** RECORDS FOR PROCESSING follows **

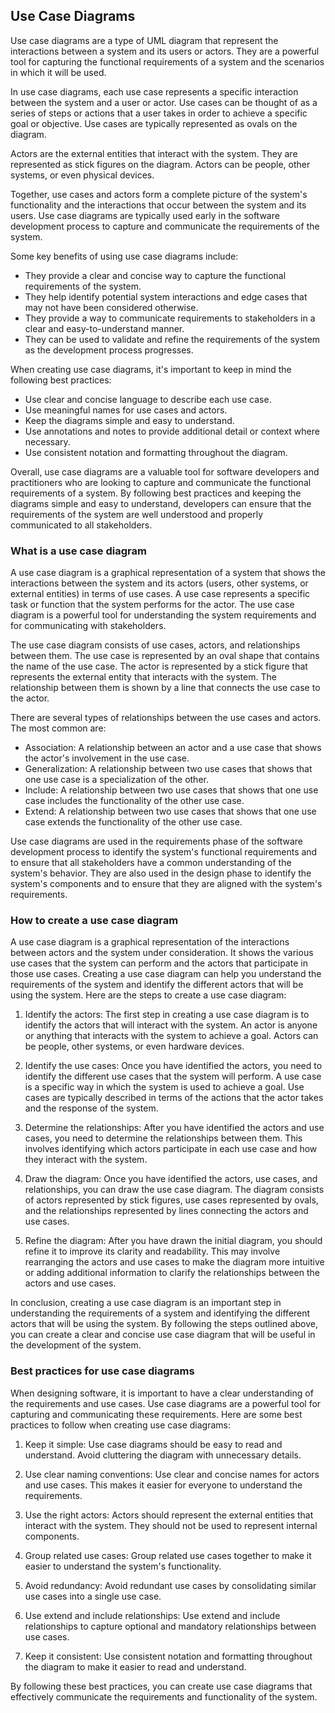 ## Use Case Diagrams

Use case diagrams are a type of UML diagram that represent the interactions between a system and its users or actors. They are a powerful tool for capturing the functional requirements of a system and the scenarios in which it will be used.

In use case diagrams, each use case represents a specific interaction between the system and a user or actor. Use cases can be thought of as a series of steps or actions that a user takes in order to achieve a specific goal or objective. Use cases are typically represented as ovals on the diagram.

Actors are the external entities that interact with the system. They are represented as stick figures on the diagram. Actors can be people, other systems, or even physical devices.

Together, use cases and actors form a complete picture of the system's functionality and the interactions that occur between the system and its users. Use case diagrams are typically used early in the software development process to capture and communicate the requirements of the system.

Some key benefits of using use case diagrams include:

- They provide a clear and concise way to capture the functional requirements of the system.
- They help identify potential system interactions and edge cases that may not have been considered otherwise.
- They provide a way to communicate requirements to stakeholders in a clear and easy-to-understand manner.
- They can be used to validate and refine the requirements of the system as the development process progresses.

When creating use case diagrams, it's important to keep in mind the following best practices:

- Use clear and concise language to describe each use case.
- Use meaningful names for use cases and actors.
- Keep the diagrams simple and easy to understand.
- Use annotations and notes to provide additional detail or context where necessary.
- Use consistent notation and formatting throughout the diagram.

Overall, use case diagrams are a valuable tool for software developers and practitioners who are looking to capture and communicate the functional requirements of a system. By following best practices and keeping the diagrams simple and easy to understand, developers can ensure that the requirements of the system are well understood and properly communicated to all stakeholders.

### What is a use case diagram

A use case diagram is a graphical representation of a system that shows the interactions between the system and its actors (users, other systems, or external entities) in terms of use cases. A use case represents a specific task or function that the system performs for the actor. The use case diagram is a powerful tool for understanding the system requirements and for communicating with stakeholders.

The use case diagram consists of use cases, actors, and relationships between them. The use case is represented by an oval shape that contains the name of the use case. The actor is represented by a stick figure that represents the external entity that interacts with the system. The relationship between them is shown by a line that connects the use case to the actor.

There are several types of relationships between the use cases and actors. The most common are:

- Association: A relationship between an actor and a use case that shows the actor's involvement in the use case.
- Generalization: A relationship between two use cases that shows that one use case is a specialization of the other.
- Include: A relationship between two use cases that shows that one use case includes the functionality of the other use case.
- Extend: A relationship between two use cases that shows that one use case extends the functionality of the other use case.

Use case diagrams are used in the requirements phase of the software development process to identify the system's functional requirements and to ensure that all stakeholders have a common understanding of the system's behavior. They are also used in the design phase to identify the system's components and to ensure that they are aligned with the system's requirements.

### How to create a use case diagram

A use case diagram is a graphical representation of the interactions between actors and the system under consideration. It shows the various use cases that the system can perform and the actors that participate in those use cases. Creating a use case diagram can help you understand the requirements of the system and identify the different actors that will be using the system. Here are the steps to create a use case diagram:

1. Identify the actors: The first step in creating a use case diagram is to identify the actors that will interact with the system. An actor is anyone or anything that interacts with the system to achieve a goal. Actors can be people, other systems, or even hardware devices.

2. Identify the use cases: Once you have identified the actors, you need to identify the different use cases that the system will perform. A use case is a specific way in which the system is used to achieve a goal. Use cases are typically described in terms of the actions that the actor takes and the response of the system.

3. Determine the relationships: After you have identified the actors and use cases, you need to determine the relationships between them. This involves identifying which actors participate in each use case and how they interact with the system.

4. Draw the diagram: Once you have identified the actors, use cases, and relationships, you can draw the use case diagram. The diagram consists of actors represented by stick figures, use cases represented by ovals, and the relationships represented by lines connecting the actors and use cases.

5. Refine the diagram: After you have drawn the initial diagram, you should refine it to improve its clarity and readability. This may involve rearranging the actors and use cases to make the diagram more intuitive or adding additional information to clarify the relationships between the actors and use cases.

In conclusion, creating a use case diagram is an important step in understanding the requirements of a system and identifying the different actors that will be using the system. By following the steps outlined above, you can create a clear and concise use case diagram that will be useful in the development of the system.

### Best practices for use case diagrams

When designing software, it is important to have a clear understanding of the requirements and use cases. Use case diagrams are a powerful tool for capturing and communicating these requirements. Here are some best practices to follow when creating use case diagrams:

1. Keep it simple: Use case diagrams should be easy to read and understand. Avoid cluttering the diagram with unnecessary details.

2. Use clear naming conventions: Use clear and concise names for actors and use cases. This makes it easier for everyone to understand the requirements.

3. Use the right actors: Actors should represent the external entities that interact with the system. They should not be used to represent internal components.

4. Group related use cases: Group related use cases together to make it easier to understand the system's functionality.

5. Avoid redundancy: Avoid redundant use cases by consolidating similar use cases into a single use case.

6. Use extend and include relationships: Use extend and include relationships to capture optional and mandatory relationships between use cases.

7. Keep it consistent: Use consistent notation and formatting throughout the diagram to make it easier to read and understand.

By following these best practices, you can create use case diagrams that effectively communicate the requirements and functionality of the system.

** End of RECORDS FOR PROCESSING **

### PROBLEM DESCRIPTION
Your task is to reproduce exactly the lines that begin at the line containing "4. Group related" and end at the final line of the data above.

### ANSWER TO THIS TASK
4. Group related use cases: Group related use cases together to make it easier to understand the system's functionality.

5. Avoid redundancy: Avoid redundant use cases by consolidating similar use cases into a single use case.

6. Use extend and include relationships: Use extend and include relationships to capture optional and mandatory relationships between use cases.

7. Keep it consistent: Use consistent notation and formatting throughout the diagram to make it easier to read and understand.

By following these best practices, you can create use case diagrams that effectively communicate the requirements and functionality of the system.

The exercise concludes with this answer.